Historicamente, mecanismos de trava populacional são utilizados para evitar que entes com contingentes demográficos muito discrepantes tenham o mesmo poder de voz ou influência em colegiados deliberativos. A ausência desse dispositivo na nova legislação significa que a base de cálculo para a representação política e técnica na estrutura da Reforma Tributária não estará estritamente vinculada ao tamanho da população do município.
Mudanças práticas trazidas pela LC 227/26
A nova configuração legal altera substancialmente a forma como os municípios participam das decisões tributárias coletivas. Entre os pontos de maior impacto, destacam-se:
- Desvinculação do poder de voto em relação ao tamanho da população residente.
- Possibilidade de municípios de pequeno porte assumirem protagonismo em decisões que afetam grandes centros econômicos.

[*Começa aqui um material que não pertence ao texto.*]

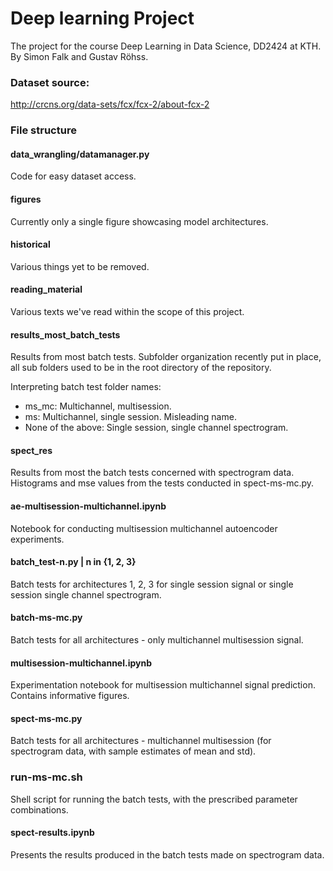 # Deep learning Project
The project for the course Deep Learning in Data Science, DD2424 at KTH. 
By Simon Falk and Gustav Röhss. 

### Dataset source:
http://crcns.org/data-sets/fcx/fcx-2/about-fcx-2

### File structure

#### data_wrangling/datamanager.py
Code for easy dataset access.

#### figures
Currently only a single figure showcasing model architectures.

#### historical
Various things yet to be removed.

#### reading_material
Various texts we've read within the scope of this project.

#### results_most_batch_tests
Results from most batch tests. Subfolder organization recently put in place, all sub folders used to be in the root directory of the repository.

Interpreting batch test folder names:
<ul>
    <li>ms_mc: Multichannel, multisession. </li>
    <li>ms: Multichannel, single session. Misleading name.</li>
    <li>None of the above: Single session, single channel spectrogram.</li>
</ul>

#### spect_res
Results from most the batch tests concerned with spectrogram data. Histograms and mse values from the tests conducted in spect-ms-mc.py.

#### ae-multisession-multichannel.ipynb
Notebook for conducting multisession multichannel autoencoder experiments.

#### batch_test-n.py | n in {1, 2, 3}
Batch tests for architectures 1, 2, 3 for single session signal or single session single channel spectrogram.

#### batch-ms-mc.py
Batch tests for all architectures - only multichannel multisession signal.

#### multisession-multichannel.ipynb
Experimentation notebook for multisession multichannel signal prediction. Contains informative figures.

#### spect-ms-mc.py
Batch tests for all architectures - multichannel multisession (for spectrogram data, with sample estimates of mean and std).

### run-ms-mc.sh
Shell script for running the batch tests, with the prescribed parameter combinations.

#### spect-results.ipynb
Presents the results produced in the batch tests made on spectrogram data.
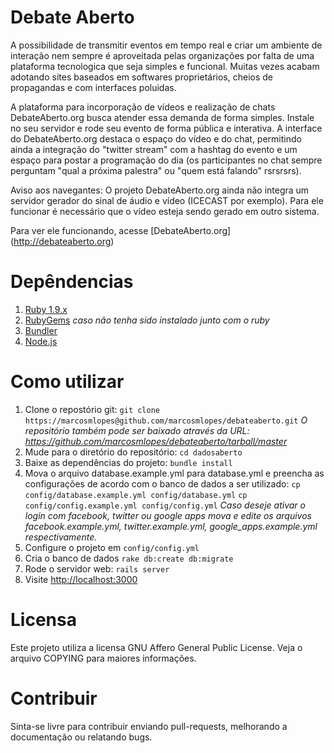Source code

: # Debate Aberto
A possibilidade de transmitir eventos em tempo real e criar um ambiente de interação nem sempre é aproveitada pelas organizações por falta de uma plataforma tecnologica que seja simples e funcional. Muitas vezes acabam adotando sites baseados em softwares proprietários, cheios de propagandas e com interfaces poluidas.

A plataforma para incorporação de vídeos e realização de chats DebateAberto.org busca atender essa demanda de forma simples. Instale no seu servidor e rode seu evento de forma pública e interativa. A interface do DebateAberto.org destaca o espaço do vídeo e do chat, permitindo ainda a integração do "twitter stream" com a hashtag do evento e um espaço para postar a programação do dia (os participantes no chat sempre perguntam "qual a próxima palestra" ou "quem está falando" rsrsrsrs).

Aviso aos navegantes: O projeto DebateAberto.org ainda não integra um servidor gerador do sinal de áudio e vídeo (ICECAST por exemplo). Para ele funcionar é necessário que o vídeo esteja sendo gerado em outro sistema.

Para ver ele funcionando, acesse [DebateAberto.org] (http://debateaberto.org)

# Depêndencias
1. [Ruby 1.9.x](http://ruby-lang.org)
2. [RubyGems](http://rubygems.org/pages/download) *caso não tenha sido instalado junto com o ruby*
3. [Bundler](http://gembundler.com/)
4. [Node.js](http://nodejs.org/)

# Como utilizar
1. Clone o repostório git:
  `git clone https://marcosmlopes@github.com/marcosmlopes/debateaberto.git`
  *O repositório também pode ser baixado através da URL: <https://github.com/marcosmlopes/debateaberto/tarball/master>*
2. Mude para o diretório do repositório:
  `cd dadosaberto`
3. Baixe as dependências do projeto:
  `bundle install`
4. Mova o arquivo database.example.yml para database.yml e preencha as configurações de acordo com o banco de dados a ser utilizado:
  `cp config/database.example.yml config/database.yml`
  `cp config/config.example.yml config/config.yml`
  *Caso deseje ativar o login com facebook, twitter ou google apps mova e edite os arquivos facebook.example.yml, twitter.example.yml, google_apps.example.yml respectivamente.*
6. Configure o projeto em `config/config.yml`
7. Cria o banco de dados `rake db:create db:migrate`
8. Rode o servidor web:
  `rails server`
9. Visite <http://localhost:3000>

# Licensa
Este projeto utiliza a licensa GNU Affero General Public License. Veja o arquivo COPYING para maiores informações.

# Contribuir
Sinta-se livre para contribuir enviando pull-requests, melhorando a documentação ou relatando bugs.
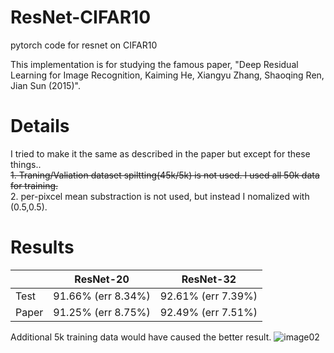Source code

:# ResNet-CIFAR10
pytorch code for resnet on CIFAR10  

This implementation is for studying the famous paper, "Deep Residual Learning for Image Recognition, Kaiming He, Xiangyu Zhang, Shaoqing Ren, Jian Sun (2015)".
 

# Details
I tried to make it the same as described in the paper but except for these things..<br/>
~~1.  Traning/Valiation dataset spiltting(45k/5k) is not used. I used all 50k data for training.~~<br/>
2.  per-pixcel mean substraction is not used, but instead I nomalized with (0.5,0.5).


# Results
||ResNet-20|ResNet-32|
|------|---|---|
|Test|91.66% (err 8.34%)|92.61% (err 7.39%)|
|Paper|91.25% (err 8.75%)|92.49% (err 7.51%)|

Additional 5k training data would have caused the better result.
![image02](https://user-images.githubusercontent.com/20814465/124218060-6c7f5a80-db34-11eb-9509-545ad54b83a9.png)
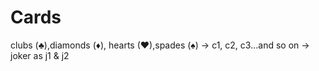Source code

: # Cards
clubs (♣),diamonds (♦), hearts (♥),spades (♠)
    -> c1, c2, c3...and so on
    -> joker as j1 & j2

- Necessidade de novas estratégias de articulação política entre prefeituras de diferentes perfis demográficos.
- Potencial redimensionamento da influência das capitais e regiões metropolitanas nos conselhos tributários.
Por que o equilíbrio federativo está em debate?
O debate jurídico e político em torno da Reforma Tributária se concentra em verificar se a ausência da trava é uma medida de democratização do acesso ou se cria uma distorção injusta. O argumento a favor da nova regra sustenta que municípios menores possuem demandas específicas que, muitas vezes, são invisibilizadas pela força das grandes cidades. Por outro lado, críticos apontam que a falta de proporcionalidade pode travar decisões essenciais para a economia nacional.
Consequências para a governança tributária
O cenário que se desenha com a LC 227/26 é de um sistema de pesos e contra-pesos que exigirá monitoramento constante. O impacto prático reside na composição dos órgãos de gestão do Imposto sobre Bens e Serviços (IBS), onde a governança passa a ser um fator de disputa estratégica. Gestores públicos e procuradorias municipais deverão estar atentos aos reflexos dessa nova norma no dia a dia da administração fazendária municipal.